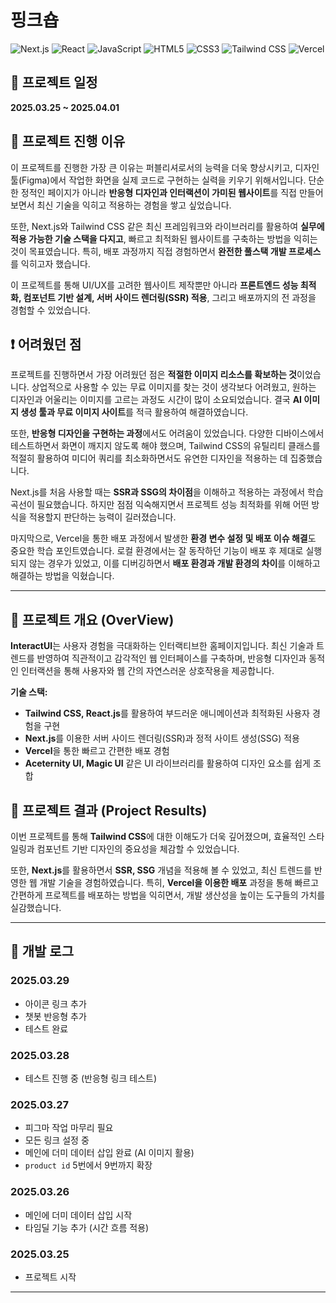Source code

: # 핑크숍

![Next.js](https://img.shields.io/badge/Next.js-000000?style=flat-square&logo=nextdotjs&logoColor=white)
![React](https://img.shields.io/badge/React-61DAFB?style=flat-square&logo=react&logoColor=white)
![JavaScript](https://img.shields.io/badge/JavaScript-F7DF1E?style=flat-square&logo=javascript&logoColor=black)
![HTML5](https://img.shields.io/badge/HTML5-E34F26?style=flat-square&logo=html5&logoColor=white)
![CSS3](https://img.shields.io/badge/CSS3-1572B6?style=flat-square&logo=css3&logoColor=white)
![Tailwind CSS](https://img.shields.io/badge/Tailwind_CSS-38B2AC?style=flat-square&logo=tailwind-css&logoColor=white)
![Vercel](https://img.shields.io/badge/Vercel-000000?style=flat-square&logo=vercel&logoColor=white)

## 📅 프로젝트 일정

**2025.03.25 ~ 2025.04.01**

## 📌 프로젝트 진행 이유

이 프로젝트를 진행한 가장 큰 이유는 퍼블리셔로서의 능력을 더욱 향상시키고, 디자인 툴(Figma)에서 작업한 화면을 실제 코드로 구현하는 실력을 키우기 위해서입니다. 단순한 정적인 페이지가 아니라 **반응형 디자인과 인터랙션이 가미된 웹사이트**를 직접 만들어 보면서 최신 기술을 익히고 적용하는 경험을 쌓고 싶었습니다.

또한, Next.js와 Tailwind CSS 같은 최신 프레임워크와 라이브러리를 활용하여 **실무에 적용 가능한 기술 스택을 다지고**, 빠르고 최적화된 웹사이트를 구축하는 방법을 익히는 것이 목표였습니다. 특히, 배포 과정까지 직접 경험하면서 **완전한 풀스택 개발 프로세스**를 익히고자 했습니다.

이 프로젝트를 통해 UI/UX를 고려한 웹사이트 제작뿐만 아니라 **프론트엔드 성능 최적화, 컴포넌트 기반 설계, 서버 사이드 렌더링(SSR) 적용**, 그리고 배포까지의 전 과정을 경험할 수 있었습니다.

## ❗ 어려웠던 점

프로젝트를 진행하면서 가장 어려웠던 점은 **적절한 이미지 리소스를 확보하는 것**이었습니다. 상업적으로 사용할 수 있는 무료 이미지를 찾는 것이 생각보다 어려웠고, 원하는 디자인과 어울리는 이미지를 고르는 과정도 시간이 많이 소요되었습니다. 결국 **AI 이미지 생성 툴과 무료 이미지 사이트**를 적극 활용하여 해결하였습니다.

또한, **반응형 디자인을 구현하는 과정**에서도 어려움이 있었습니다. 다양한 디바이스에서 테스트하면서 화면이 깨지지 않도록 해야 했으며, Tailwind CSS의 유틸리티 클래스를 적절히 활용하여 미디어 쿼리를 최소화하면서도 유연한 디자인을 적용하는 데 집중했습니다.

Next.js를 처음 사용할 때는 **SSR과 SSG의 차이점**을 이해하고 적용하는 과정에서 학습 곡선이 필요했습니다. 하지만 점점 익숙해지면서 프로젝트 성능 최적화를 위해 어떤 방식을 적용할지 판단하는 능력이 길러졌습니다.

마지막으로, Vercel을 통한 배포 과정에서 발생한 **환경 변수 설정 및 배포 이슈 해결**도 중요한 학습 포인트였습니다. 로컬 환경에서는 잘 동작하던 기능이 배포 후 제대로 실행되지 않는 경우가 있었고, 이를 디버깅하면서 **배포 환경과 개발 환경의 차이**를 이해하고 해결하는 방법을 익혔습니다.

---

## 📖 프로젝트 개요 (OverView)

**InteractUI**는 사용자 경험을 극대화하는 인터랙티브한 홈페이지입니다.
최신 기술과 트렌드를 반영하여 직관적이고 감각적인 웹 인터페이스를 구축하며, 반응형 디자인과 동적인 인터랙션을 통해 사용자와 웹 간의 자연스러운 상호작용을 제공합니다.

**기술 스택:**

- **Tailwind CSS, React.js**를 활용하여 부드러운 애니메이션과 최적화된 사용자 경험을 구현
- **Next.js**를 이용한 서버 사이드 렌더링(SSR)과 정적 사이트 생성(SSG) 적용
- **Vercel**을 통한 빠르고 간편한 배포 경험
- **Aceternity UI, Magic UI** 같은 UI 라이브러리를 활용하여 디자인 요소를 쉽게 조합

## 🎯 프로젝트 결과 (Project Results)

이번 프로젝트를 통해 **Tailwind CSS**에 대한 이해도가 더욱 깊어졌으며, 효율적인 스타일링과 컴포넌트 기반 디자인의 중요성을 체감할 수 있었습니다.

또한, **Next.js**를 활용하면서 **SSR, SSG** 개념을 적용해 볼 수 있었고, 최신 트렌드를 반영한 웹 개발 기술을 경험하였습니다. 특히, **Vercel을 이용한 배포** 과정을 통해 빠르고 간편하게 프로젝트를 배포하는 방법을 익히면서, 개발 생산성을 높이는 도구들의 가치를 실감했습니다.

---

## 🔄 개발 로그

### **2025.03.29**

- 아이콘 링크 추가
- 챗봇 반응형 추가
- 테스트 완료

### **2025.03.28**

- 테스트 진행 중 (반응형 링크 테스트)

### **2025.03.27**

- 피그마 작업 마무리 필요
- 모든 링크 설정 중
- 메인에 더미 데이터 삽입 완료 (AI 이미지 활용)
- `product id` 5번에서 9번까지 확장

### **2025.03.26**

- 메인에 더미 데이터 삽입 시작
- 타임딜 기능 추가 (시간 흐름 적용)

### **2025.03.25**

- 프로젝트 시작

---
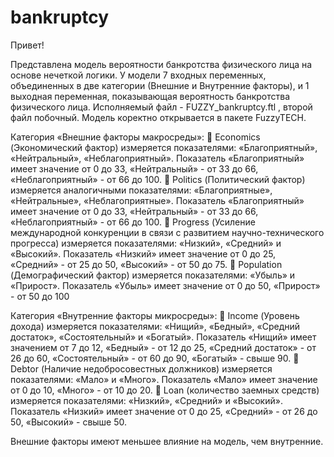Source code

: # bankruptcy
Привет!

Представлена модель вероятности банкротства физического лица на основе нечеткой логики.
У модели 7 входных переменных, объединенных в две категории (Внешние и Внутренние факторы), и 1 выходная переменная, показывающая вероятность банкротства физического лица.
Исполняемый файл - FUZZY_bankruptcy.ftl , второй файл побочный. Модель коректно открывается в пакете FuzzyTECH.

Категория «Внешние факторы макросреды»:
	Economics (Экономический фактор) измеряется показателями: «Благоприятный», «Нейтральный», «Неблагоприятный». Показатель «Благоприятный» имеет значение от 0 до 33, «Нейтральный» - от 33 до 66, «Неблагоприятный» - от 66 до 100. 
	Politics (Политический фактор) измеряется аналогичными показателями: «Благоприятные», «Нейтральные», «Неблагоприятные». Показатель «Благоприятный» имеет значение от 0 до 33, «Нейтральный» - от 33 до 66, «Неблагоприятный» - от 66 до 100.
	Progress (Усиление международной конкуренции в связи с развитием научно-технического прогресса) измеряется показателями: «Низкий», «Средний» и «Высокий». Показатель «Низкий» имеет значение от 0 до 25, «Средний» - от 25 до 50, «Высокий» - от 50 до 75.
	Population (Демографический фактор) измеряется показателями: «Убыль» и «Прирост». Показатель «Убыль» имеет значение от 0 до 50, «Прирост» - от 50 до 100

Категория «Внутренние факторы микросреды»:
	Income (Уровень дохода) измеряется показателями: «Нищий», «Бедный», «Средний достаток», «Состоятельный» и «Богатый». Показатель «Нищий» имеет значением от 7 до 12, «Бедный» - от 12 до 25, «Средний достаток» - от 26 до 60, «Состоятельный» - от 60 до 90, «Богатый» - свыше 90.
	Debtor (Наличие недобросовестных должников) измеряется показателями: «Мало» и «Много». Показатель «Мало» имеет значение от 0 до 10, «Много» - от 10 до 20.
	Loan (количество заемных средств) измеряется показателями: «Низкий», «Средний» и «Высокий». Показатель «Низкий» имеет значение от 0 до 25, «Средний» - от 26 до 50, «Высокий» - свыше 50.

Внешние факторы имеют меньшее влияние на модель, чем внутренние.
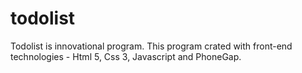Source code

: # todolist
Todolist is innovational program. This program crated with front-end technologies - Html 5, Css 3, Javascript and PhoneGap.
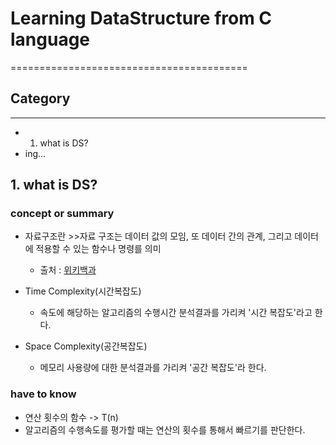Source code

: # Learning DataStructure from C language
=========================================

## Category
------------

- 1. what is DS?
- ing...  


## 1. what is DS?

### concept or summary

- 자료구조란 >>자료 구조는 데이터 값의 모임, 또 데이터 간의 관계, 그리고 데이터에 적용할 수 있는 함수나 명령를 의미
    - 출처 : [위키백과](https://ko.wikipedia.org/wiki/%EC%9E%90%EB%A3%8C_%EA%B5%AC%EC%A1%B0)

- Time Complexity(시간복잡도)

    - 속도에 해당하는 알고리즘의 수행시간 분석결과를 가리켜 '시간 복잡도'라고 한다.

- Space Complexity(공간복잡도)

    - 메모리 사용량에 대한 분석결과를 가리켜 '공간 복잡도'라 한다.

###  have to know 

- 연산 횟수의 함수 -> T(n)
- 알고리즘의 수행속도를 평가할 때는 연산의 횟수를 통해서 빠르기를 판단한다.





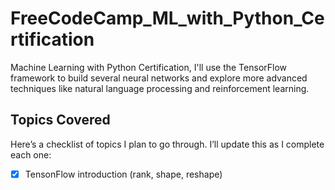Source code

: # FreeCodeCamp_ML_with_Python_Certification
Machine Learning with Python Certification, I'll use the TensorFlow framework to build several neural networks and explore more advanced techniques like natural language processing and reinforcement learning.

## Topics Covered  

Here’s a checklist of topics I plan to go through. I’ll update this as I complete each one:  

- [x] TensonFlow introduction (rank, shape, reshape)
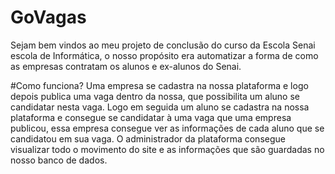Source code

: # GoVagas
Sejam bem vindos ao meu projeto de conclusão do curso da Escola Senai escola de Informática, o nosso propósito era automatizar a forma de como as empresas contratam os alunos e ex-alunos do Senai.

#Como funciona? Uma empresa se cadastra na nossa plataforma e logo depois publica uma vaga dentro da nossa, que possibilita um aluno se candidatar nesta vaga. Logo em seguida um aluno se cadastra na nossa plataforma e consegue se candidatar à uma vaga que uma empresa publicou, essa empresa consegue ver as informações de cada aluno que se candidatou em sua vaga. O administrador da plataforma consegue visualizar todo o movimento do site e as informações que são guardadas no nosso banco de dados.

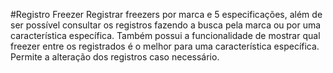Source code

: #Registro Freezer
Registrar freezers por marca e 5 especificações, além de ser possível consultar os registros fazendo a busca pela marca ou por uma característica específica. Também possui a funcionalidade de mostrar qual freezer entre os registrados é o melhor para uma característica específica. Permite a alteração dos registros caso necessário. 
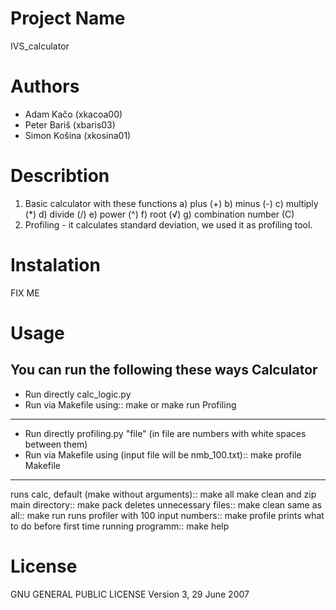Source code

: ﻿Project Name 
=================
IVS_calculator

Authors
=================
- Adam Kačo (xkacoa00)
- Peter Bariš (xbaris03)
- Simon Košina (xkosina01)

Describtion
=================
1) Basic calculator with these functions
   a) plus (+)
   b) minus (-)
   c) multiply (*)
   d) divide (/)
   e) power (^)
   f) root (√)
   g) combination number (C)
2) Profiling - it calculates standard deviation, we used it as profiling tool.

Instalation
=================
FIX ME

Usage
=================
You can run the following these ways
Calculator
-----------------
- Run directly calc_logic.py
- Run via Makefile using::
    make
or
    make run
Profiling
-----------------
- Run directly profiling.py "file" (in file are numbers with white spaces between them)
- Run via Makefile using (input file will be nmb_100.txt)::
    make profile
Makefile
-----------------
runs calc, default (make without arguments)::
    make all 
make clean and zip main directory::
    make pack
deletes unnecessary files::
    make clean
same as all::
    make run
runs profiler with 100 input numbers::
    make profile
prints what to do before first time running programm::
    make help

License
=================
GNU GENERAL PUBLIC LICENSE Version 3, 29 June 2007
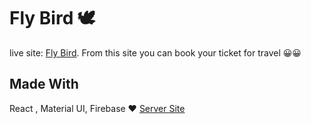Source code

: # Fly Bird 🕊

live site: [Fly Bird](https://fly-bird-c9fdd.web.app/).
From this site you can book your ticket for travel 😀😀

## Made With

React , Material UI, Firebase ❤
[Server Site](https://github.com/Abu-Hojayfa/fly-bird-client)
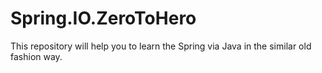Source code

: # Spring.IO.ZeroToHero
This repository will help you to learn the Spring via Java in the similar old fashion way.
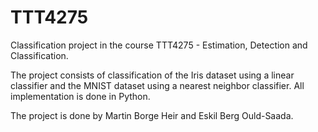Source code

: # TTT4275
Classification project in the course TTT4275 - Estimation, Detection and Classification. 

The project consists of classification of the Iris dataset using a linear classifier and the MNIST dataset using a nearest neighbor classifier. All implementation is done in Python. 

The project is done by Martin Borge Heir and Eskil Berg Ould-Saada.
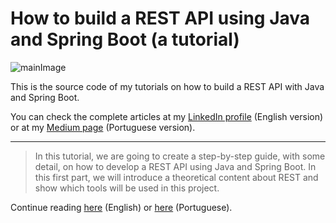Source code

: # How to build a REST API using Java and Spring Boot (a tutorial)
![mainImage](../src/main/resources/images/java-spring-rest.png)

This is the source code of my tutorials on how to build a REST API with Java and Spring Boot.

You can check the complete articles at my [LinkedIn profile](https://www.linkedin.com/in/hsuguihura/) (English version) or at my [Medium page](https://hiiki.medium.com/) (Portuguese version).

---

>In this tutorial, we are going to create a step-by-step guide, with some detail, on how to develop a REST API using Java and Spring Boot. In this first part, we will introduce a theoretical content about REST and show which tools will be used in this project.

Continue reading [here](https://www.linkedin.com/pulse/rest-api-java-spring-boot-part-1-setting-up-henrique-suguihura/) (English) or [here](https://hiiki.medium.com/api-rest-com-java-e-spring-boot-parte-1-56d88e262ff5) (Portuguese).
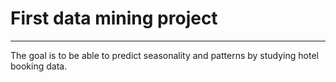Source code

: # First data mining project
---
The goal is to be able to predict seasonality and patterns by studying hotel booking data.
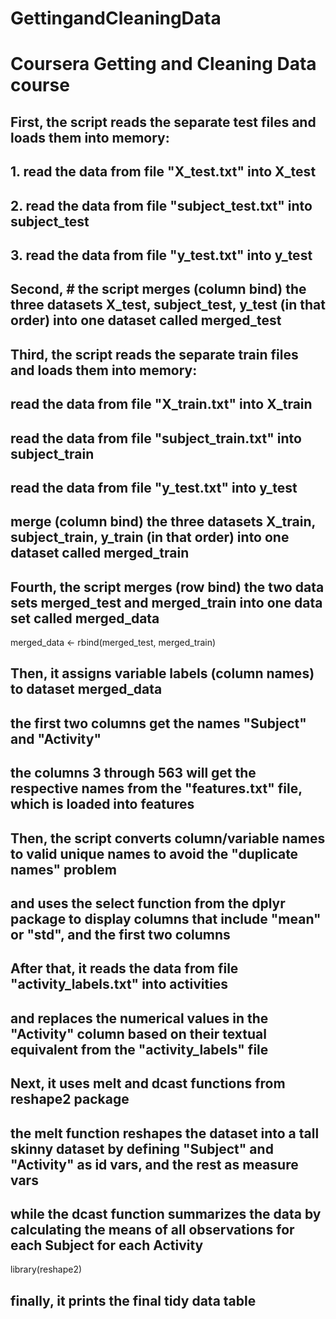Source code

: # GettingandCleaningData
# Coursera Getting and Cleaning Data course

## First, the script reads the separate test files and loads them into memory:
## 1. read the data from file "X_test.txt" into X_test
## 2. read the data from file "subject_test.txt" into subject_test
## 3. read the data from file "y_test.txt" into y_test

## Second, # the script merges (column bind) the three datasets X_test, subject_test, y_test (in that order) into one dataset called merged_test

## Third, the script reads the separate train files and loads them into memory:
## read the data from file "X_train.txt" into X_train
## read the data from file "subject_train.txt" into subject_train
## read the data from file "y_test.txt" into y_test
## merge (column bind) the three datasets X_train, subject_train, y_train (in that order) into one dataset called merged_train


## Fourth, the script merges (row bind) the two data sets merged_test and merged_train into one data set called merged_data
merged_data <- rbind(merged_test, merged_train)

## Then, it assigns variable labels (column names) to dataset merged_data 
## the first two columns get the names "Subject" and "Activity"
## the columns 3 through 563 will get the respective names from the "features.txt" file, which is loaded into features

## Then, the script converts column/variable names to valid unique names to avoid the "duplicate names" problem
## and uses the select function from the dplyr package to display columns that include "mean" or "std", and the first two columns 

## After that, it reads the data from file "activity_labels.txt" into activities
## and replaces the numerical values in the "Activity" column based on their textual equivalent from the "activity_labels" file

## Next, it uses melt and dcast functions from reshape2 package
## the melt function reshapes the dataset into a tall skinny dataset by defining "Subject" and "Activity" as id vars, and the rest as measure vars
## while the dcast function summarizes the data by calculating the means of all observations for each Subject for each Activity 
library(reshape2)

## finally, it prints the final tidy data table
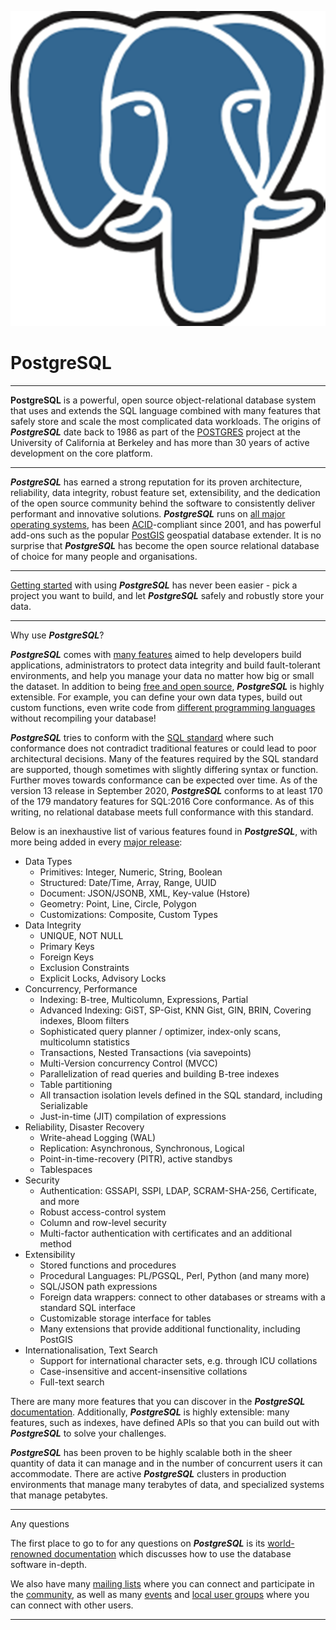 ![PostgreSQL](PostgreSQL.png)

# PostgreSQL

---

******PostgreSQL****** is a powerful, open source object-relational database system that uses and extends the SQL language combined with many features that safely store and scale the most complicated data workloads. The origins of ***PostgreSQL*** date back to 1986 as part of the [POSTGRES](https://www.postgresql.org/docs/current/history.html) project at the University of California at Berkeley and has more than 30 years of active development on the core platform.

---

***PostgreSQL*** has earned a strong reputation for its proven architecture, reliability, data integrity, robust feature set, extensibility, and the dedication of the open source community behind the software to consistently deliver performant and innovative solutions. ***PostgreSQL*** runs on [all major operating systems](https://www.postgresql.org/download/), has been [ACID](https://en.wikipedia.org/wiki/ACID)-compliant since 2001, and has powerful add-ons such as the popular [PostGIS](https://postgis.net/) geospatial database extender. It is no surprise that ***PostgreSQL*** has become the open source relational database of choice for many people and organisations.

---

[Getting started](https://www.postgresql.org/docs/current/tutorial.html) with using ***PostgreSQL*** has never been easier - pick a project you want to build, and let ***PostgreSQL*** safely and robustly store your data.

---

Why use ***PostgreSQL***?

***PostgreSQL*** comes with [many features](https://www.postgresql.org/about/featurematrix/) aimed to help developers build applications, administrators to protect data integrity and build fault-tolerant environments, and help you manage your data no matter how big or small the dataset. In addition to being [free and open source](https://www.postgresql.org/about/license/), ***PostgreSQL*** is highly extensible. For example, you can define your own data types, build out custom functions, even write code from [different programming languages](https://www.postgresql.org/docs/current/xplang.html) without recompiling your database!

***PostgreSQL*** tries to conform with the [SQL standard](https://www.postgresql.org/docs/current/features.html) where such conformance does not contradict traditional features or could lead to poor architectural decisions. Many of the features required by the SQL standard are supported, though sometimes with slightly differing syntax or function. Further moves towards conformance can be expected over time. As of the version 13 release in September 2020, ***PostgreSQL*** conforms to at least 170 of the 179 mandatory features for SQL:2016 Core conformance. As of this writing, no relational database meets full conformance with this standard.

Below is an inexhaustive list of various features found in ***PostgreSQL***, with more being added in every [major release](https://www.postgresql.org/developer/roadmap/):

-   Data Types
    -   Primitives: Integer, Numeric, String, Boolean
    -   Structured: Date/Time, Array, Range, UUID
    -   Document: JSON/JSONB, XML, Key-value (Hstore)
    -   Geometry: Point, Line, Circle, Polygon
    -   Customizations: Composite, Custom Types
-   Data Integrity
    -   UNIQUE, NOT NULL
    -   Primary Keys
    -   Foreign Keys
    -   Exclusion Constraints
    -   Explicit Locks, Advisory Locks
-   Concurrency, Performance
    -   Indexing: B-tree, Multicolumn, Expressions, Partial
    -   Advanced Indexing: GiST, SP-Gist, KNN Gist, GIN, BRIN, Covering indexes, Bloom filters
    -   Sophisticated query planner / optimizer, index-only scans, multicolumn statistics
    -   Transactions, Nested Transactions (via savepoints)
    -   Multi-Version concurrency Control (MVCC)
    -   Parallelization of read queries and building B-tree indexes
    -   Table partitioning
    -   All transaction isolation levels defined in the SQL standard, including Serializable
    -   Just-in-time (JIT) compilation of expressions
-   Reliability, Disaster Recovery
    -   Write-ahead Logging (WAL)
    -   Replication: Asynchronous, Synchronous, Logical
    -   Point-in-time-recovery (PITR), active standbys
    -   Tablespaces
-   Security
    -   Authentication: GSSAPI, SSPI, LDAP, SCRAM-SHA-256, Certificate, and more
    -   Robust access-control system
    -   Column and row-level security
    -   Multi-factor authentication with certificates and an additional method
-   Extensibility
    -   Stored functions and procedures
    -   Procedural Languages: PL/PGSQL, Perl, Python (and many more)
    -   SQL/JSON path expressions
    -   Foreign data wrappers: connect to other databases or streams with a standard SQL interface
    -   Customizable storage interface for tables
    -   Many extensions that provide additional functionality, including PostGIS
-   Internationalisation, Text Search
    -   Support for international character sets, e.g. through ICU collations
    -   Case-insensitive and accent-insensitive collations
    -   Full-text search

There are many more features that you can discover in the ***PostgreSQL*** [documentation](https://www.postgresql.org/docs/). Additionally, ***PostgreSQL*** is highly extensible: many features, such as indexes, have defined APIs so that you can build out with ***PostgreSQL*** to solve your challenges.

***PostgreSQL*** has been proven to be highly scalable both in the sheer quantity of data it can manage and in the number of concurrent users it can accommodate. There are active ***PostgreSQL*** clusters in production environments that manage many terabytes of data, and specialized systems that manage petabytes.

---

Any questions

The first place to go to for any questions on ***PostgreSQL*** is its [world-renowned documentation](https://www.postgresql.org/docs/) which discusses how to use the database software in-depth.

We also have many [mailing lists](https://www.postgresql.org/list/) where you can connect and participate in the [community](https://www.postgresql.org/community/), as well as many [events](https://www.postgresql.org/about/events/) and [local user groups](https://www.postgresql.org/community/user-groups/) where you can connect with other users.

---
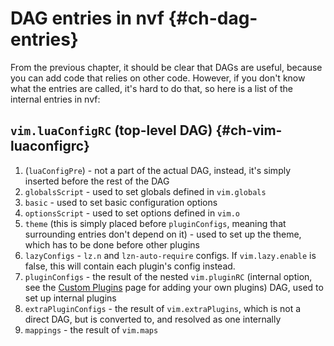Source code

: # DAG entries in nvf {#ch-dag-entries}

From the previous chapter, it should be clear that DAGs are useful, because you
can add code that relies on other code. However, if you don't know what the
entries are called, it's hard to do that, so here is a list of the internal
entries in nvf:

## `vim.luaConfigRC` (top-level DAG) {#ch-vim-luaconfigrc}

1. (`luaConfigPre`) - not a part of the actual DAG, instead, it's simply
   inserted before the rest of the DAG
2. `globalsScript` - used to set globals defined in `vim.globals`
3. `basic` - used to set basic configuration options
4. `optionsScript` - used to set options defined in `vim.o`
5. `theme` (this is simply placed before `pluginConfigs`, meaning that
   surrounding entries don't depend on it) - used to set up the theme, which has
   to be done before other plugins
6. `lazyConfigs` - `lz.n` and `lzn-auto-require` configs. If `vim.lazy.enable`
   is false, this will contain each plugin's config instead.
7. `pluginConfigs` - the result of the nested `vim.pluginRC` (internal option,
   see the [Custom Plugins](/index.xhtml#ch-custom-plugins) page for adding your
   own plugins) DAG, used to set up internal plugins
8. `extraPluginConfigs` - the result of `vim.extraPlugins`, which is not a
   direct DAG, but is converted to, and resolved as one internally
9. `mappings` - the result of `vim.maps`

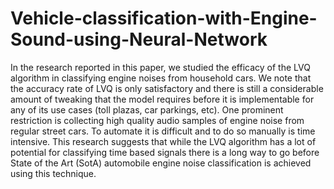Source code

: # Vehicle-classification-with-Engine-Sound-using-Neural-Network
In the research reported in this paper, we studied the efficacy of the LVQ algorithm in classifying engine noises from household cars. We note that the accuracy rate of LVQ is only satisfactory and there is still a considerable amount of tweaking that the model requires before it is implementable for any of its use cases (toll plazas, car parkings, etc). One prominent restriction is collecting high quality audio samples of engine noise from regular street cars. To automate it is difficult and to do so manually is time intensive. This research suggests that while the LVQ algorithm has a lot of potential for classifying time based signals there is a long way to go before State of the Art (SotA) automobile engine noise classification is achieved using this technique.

·····

WORK ITEM: Using the material above, return each line in which the word "Foreign" occurs.

OUTPUT BELOW:
    -   Foreign Keys
    -   Foreign data wrappers: connect to other databases or streams with a standard SQL interface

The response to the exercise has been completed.